Task goal: Show every line in the material below in which the string "uSkyBlock" appears.

Available data:
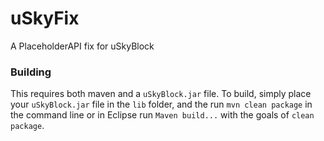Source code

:# uSkyFix
A PlaceholderAPI fix for uSkyBlock

### Building
This requires both maven and a `uSkyBlock.jar` file. To build, simply place your `uSkyBlock.jar` file in the `lib` folder, and the run `mvn clean package` in the command line or in Eclipse run `Maven build...` with the goals of `clean package`.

Response area:
A PlaceholderAPI fix for uSkyBlock
This requires both maven and a `uSkyBlock.jar` file. To build, simply place your `uSkyBlock.jar` file in the `lib` folder, and the run `mvn clean package` in the command line or in Eclipse run `Maven build...` with the goals of `clean package`.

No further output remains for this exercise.